TASK INPUTS.
--------------------------------
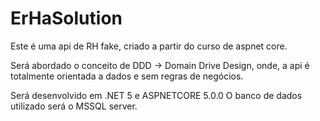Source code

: # ErHaSolution
Este é uma api de RH fake, criado a partir do curso de aspnet core.

Será abordado o conceito de DDD -> Domain Drive Design, onde, a api é totalmente orientada a dados e sem regras de negócios.

Será desenvolvido em .NET 5 e ASPNETCORE 5.0.0
O banco de dados utilizado será o MSSQL server.
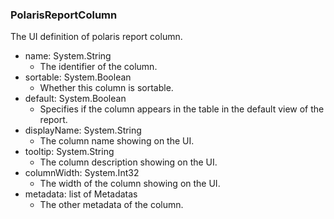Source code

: ### PolarisReportColumn
The UI definition of polaris report column.

- name: System.String
  - The identifier of the column.
- sortable: System.Boolean
  - Whether this column is sortable.
- default: System.Boolean
  - Specifies if the column appears in the table in the default view of the report.
- displayName: System.String
  - The column name showing on the UI.
- tooltip: System.String
  - The column description showing on the UI.
- columnWidth: System.Int32
  - The width of the column showing on the UI.
- metadata: list of Metadatas
  - The other metadata of the column.

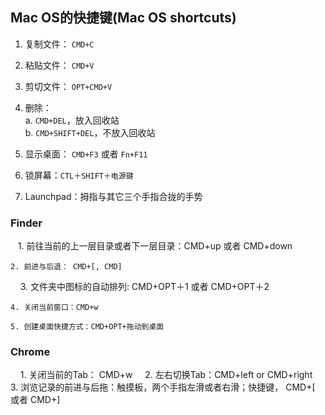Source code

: ## Mac OS的快捷键(Mac OS shortcuts)

1. 复制文件： `CMD+C`

2. 粘贴文件： `CMD+V`

3. 剪切文件： `OPT+CMD+V`

4. 删除：  
    a. `CMD+DEL`，放入回收站  
    b. `CMD+SHIFT+DEL`，不放入回收站  
    
5. 显示桌面： `CMD+F3` 或者 `Fn+F11`

6. 锁屏幕：`CTL＋SHIFT＋电源键`

7. Launchpad：拇指与其它三个手指合拢的手势




### Finder

    1. 前往当前的上一层目录或者下一层目录：CMD+up 或者 CMD+down

    2. 前进与后退： CMD+[, CMD]
    
    3. 文件夹中图标的自动排列: CMD+OPT＋1 或者 CMD+OPT＋2
    
    4. 关闭当前窗口：CMD+w
    
    5. 创建桌面快捷方式：CMD+OPT+拖动到桌面
    

### Chrome
    
    1. 关闭当前的Tab： CMD+w
    
    2. 左右切换Tab：CMD+left or CMD+right
    
    3. 浏览记录的前进与后拖：触摸板，两个手指左滑或者右滑；快捷键， CMD+[ 或者 CMD+]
--------------------------------
ABOUT THIS EXERCISE. Drop the pictures and reproduce the rest of the data exactly.

SOLUTION FOR THIS TASK.
Source code

: # ErHaSolution
Este é uma api de RH fake, criado a partir do curso de aspnet core.

Será abordado o conceito de DDD -> Domain Drive Design, onde, a api é totalmente orientada a dados e sem regras de negócios.

Será desenvolvido em .NET 5 e ASPNETCORE 5.0.0
O banco de dados utilizado será o MSSQL server.
Source code

: ### PolarisReportColumn
The UI definition of polaris report column.

- name: System.String
  - The identifier of the column.
- sortable: System.Boolean
  - Whether this column is sortable.
- default: System.Boolean
  - Specifies if the column appears in the table in the default view of the report.
- displayName: System.String
  - The column name showing on the UI.
- tooltip: System.String
  - The column description showing on the UI.
- columnWidth: System.Int32
  - The width of the column showing on the UI.
- metadata: list of Metadatas
  - The other metadata of the column.

Source code

: ## Mac OS的快捷键(Mac OS shortcuts)

1. 复制文件： `CMD+C`

2. 粘贴文件： `CMD+V`

3. 剪切文件： `OPT+CMD+V`

4. 删除：  
    a. `CMD+DEL`，放入回收站  
    b. `CMD+SHIFT+DEL`，不放入回收站  
    
5. 显示桌面： `CMD+F3` 或者 `Fn+F11`

6. 锁屏幕：`CTL＋SHIFT＋电源键`

7. Launchpad：拇指与其它三个手指合拢的手势




### Finder

    1. 前往当前的上一层目录或者下一层目录：CMD+up 或者 CMD+down

    2. 前进与后退： CMD+[, CMD]
    
    3. 文件夹中图标的自动排列: CMD+OPT＋1 或者 CMD+OPT＋2
    
    4. 关闭当前窗口：CMD+w
    
    5. 创建桌面快捷方式：CMD+OPT+拖动到桌面
    

### Chrome
    
    1. 关闭当前的Tab： CMD+w
    
    2. 左右切换Tab：CMD+left or CMD+right
    
    3. 浏览记录的前进与后拖：触摸板，两个手指左滑或者右滑；快捷键， CMD+[ 或者 CMD+]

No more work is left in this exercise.